Hacker News new | ask | show | jobs
by mkl 815 days ago
Can shot-scraper load a bunch of content on an "infinite scroll" page before saving? I'm guessing Monolith can't as it has no JS. The most effective way I've found to work through the history of a big YouTube channel is to hold page-down for a while then save to a static "Web Page, Complete" HTML file, but it's a bit clunky.
2 comments

shot-scraper has a feature that's meant to help with this: you can inject additional al JavaScript into the page that can then act before the screenshot is taken.

I use that for things like accepting cookie banners, but using it to scroll down to trigger additional loading should work too.

There's also a --wait-for option which takes a JavaScript expression and polls until it's true before taking the shot - useful for if there's custom loading behavior you need to wait for.

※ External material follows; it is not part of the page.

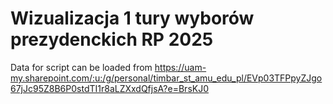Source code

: # Wizualizacja 1 tury wyborów prezydenckich RP 2025

Data for script can be loaded from https://uam-my.sharepoint.com/:u:/g/personal/timbar_st_amu_edu_pl/EVp03TFPpyZJgo67jJc95Z8B6P0stdTI1r8aLZXxdQfjsA?e=BrsKJ0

Documentation here: https://shot-scraper.datasette.io/en/stable/screenshots.html

I found other problems in the area when trying to do this e.g. a lot of landing pages have hidden content that only animates in when you scroll down, subscribe/cookie overlays/modals covering content, hero headers that takes the height of the viewport ("height: 100vh") so if you make the page height large for taking a screenshot the header will cover all of it, and also sticky headers get in the way if you want to try scrolling while take multi-screenshots that are combined at the end.

You can come up with workarounds for each, but it's still hacky and there's always going to be other pages that need special treatment.